Voici une longue et très bonne critique lue sur un site français de cinéma dont je partage l’avis.

Dans un premier temps, on se dit que le film s’est trompé de personnage principal et aurait dû s’appeler Le Fossoyeur. Ensuite, face aux premiers quiproquos de son intrigue sentimentale un peu boulevardière, on se dit qu’il aurait pu être renommé La Fille du bourreau. Et puis, au fur et à mesure que s’emboîtent les articulations sociales ou politiques du script de Rafael Azcona, on se rend compte que le titre idéal aurait probablement été Le Condamné. Car si, indépendamment de leurs fonctions ou de leurs positions sociales, il existe bien un point commun entre tous les protagonistes principaux du film de Luis García Berlanga, c’est probablement le sort funeste que leur réserve inéluctablement la société où ils (sur)vivent…

À première vue, El Verdugo ressemble à une sorte de variation espagnole autour de ce que le cinéma italien pouvait alors proposer de plus marquant, dans différents registres, depuis une quinzaine d’années : l’approche quasi-documentaire du néoréalisme y côtoie en effet la férocité de la farce outrancière, avec un sens appuyé de la morbidité et une forme de conscience sociale omniprésente. La présence au générique de Nino Manfredi, alors jeune quadragénaire (qui n’a certes pas encore tourné les comédies puissantes qui feront sa réputation, mais vient d’enchaîner des tournages avec Luigi Comencini, Vittorio de Sica, Luigi Zampa ou Nanni Loy), ainsi que celle de Tonino delli Colli, chef-opérateur attitré de Pasolini, viennent évidemment renforcer la comparaison. Seulement, n’évaluer El Verdugo qu’à la lumière de ce cousinage serait, plusieurs raisons, particulièrement injuste. D’une part, cela ne mettrait pas en valeur des qualités cinématographiques d’un film suffisamment singulier pour ne pas mériter un tel traitement, par nature-même défavorable. D’autre part et surtout, parce que les situations de l’Italie et de l’Espagne n’ont, à l’époque, à peu près rien à voir.

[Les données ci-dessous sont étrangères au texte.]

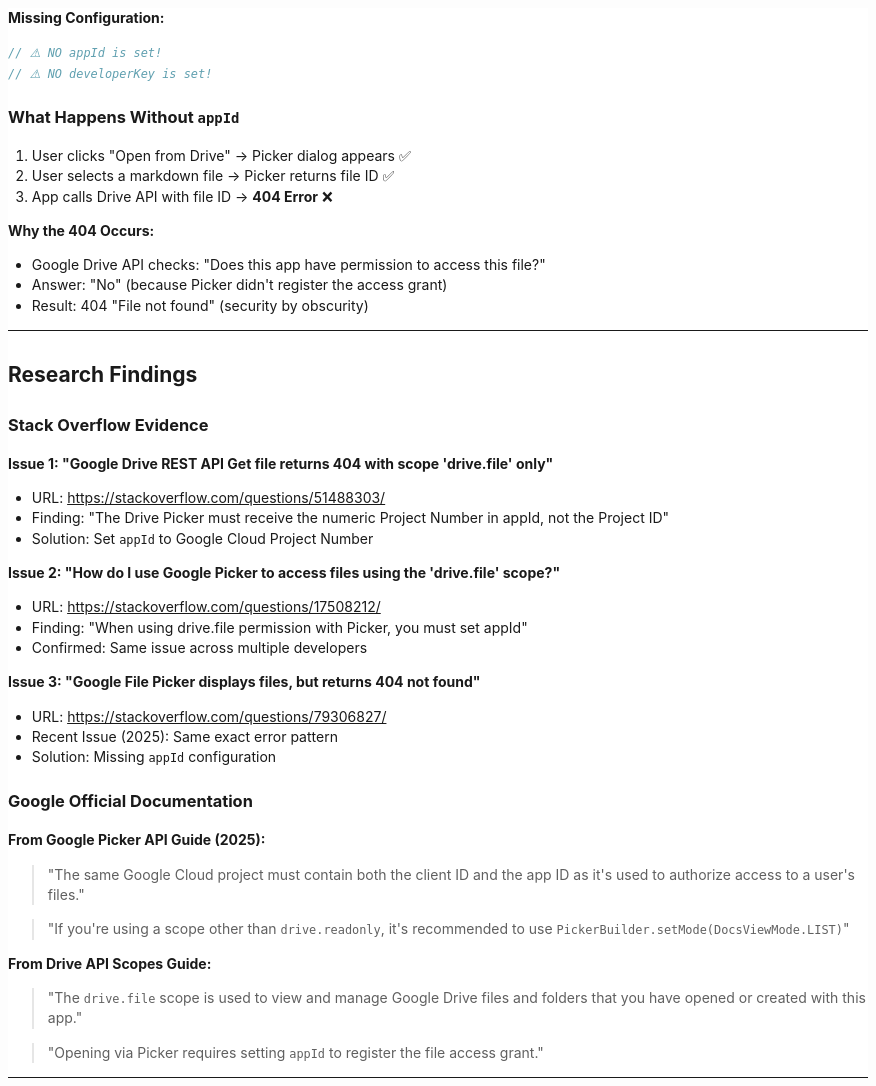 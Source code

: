 **Missing Configuration:**
```typescript
// ⚠️ NO appId is set!
// ⚠️ NO developerKey is set!
```

### What Happens Without `appId`

1. User clicks "Open from Drive" → Picker dialog appears ✅
2. User selects a markdown file → Picker returns file ID ✅
3. App calls Drive API with file ID → **404 Error** ❌

**Why the 404 Occurs:**
- Google Drive API checks: "Does this app have permission to access this file?"
- Answer: "No" (because Picker didn't register the access grant)
- Result: 404 "File not found" (security by obscurity)

---

## Research Findings

### Stack Overflow Evidence

**Issue 1: "Google Drive REST API Get file returns 404 with scope 'drive.file' only"**
- URL: https://stackoverflow.com/questions/51488303/
- Finding: "The Drive Picker must receive the numeric Project Number in appId, not the Project ID"
- Solution: Set `appId` to Google Cloud Project Number

**Issue 2: "How do I use Google Picker to access files using the 'drive.file' scope?"**
- URL: https://stackoverflow.com/questions/17508212/
- Finding: "When using drive.file permission with Picker, you must set appId"
- Confirmed: Same issue across multiple developers

**Issue 3: "Google File Picker displays files, but returns 404 not found"**
- URL: https://stackoverflow.com/questions/79306827/
- Recent Issue (2025): Same exact error pattern
- Solution: Missing `appId` configuration

### Google Official Documentation

**From Google Picker API Guide (2025):**

> "The same Google Cloud project must contain both the client ID and the app ID as it's used to authorize access to a user's files."

> "If you're using a scope other than `drive.readonly`, it's recommended to use `PickerBuilder.setMode(DocsViewMode.LIST)`"

**From Drive API Scopes Guide:**

> "The `drive.file` scope is used to view and manage Google Drive files and folders that you have opened or created with this app."

> "Opening via Picker requires setting `appId` to register the file access grant."

---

Pour bien mesurer l’importance et l’influence historiques d’El Verdugo, il convient de se souvenir de la situation sociale et cinématographique de l’Espagne des années 50, que nous évoquions dans notre chronique consacrée à Mort d’un cycliste de Juan Antonio Bardem. La mention de ce dernier n’est d’ailleurs pas innocente, le cinéaste ayant collaboré en plusieurs occasions fondatrices avec Luis García Berlanga, notamment pour Bienvenue, Monsieur Marshall ou Ce couple heureux  en 1953. Et quand bien même leurs approches respectives auront par la suite tendance à stylistiquement diverger, leur moteur originel était le même : relancer l’industrie cinématographique espagnole, pour encore au-delà relancer la créativité, l’esprit d’initiative, ou la capacité d’indignation d’une jeunesse alors anesthésiée par le joug du franquisme. Lassés par la pullulation de films de propagande ou de divertissement paresseux, simplistes, ou ne prenant pas en compte la réalité effective du pays, ces cinéastes sont alors animés par la volonté de faire un cinéma aussi exigeant artistiquement que politiquement. Et si Bardem opte pour une forme de majesté austère, plutôt théorique et en tout cas dépourvue d’humour, Berlanga – bien aidé en cela par le style d’Azcona, qui venait de collaborer plusieurs fois avec Marco Ferreri, notamment sur L’Appartement (El Pisito – 1959) ou La Petite voiture (El Cochecito – 1960) choisit lui de donner à ses pamphlets des allures de comédies noires, dans lesquelles le rire n’est souvent qu’un voile sur l’augure de la mort.

Au début des années 50, Luis García Berlanga discute avec un de ses amis, avocat, qui lui raconte une exécution au garrot à laquelle il a assisté : au dernier moment, le bourreau avait fait une crise d’hystérie, et avait dû recevoir une piqûre de calmant. Berlanga reste frappé par l’image (qui donnera au film son plan le plus célèbre), et y trouve surtout l’opportunité d’une parabole à tranchants multiples : le fond de l’histoire est avant tout la manière dont un brave type un peu nigaud, exemplairement médiocre, se trouve embarqué dans une suite d’événements qui, à terme, l’obligent à renoncer à sa liberté pour assurer sa sécurité matérielle. Mais – qui plus est sous le franquisme, régime autoritaire se réclamant d’une forme de droiture morale chrétienne – le bourreau est porteur d’un autre type de symbole : il est celui qui, au nom d’une certaine justice, commet le plus grand des crimes ; il incarne les devoirs d’une société qui, pourtant, le traite en paria. En montrant comment un citoyen lambda se trouve, malgré lui, confronté à la mort, à la soumission, et à l’opprobre, Berlanga semble tourner un miroir à son spectateur en lui demandant, de la malice plein les yeux, s’il ne s’y reconnaîtrait pas un peu…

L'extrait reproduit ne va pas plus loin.